USSR in Construction No. 9 1931

Marie Collier

Fig. 1: John Heartfield (designer), page one of USSR in Construction, no. 9 1931 OGIZ. Private Collection..

Constructing a Fantasy of the New Moscow through Architectural Photographs

In June 1931 Lazar Kaganovich, the Secretary of the Communist Party Central Committee gave a speech to the Moscow plenum entitled, Za sotsialisticheskuiu rekonstruktsiyu Moskvy i gorodov SSSR (On the Socialist Reconstruction of Moscow and other Socialist Cities of the USSR). The speech provided a detailed report on the urban development priorities that would lead to the socialist reconstruction of Moscow.

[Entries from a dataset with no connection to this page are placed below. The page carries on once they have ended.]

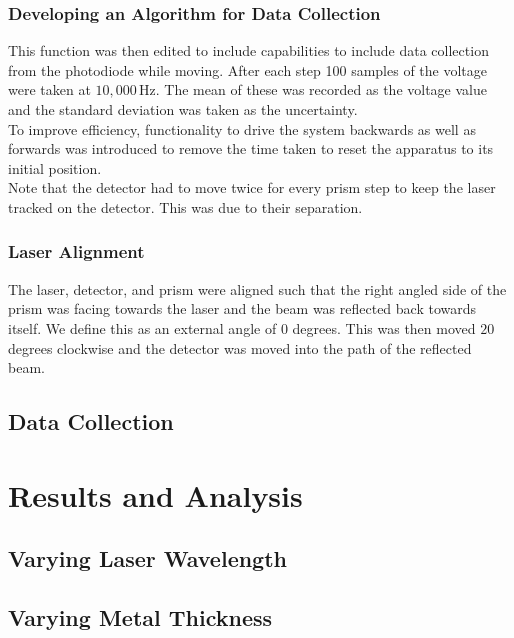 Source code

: \documentclass[%
reprint,
amsmath,amssymb,
aps,
]{revtex4-2}
\begin{document}
			\subsubsection{Developing an Algorithm for Data Collection}
				This function was then edited to include capabilities to include data collection from the photodiode while moving. After each step 100 samples of the voltage were taken at $10,000\,\text{Hz}$. The mean of these was recorded as the voltage value and the standard deviation was taken as the uncertainty.\\
				
				To improve efficiency, functionality to drive the system backwards as well as forwards was introduced to remove the time taken to reset the apparatus to its initial position.\\
				
				Note that the detector had to move twice for every prism step to keep the laser tracked on the detector. This was due to their separation.

			\subsubsection{Laser Alignment}
				The laser, detector, and prism were aligned such that the right angled side of the prism was facing towards the laser and the beam was reflected back towards itself. We define this as an external angle of $0$ degrees. This was then moved $20$ degrees clockwise and the detector was moved into the path of the reflected beam.
			
		\subsection{Data Collection}
			\subsubsection{}
		
		
	
	\section{Results and Analysis}
		\subsection{Varying Laser Wavelength}
		
		\subsection{Varying Metal Thickness}
	
\end{document}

It was passed into a resolution to begin the process of reconstructing Moscow to make it a modern socialist capital city, and to establish it as a model for other cities throughout the Soviet Union. It also provided the framework for what would be officially approved in July 1935 as the General Plan for the Reconstruction of the City of Moscow; a major urban planning scheme intended to overhaul the entire city in both plan and architectural aesthetic.

Kaganovich’s speech was widely promoted in the Soviet press as an introduction of things to come in the socialist transformation of the Soviet capital. Numerous publications devoted special editions to commemorating the speech by documenting the changing architecture of Moscow through the theme of the New Moscow. These early representations of the New Moscow in print promoted socialist progress through avant-garde architecture that was built before 1935.

One of the first, and most comprehensively illustrated publications to commemorate Kaganovich’s speech and promote the New Moscow is the September 1931 issue of SSSR na Stroike (USSR in Construction) – a large format, photo-illustrated monthly magazine devoted to promoting the progress of the Five Year Plans. This issue was designed by John Heartfield. He had been invited to Moscow in 1931 to stage an exhibition of his photomontages and give a series of lectures about designing posters and periodicals. Though the magazine was produced and presented under the guise of objective documentary, its design and content construct a city through selection and omission. Through the presentation of the many facets of the New Moscow, that included improved transportation, increased housing and green space, and new socialist building typologies such as the worker’s club, and mass dinning halls, this issue of SSSR na Stroike connected architecture with the daily lives of Soviet citizens to show how socialism was transforming life in Moscow for the better. Furthermore, it contributed to the construction of the New Moscow as both an architectural and symbolic project. Page after page, Heartfield constructed a fantasy of a rational, clean, and modern city that had been facilitated mostly by avant-garde architecture.

Fig. 2: John Heartfield (designer), pages 10–11 of USSR in Construction, no. 9 1931, OGIZ. Private Collection.

The presentation of the new Moscow follows the narrative set out in Kaganovich’s speech and seeks to provide visual evidence that progress on each of the central themes of the proposed reconstruction is already underway. It does so despite the fact that no formal plans had been made, and discussions about the architecture of the New Moscow had not yet begun.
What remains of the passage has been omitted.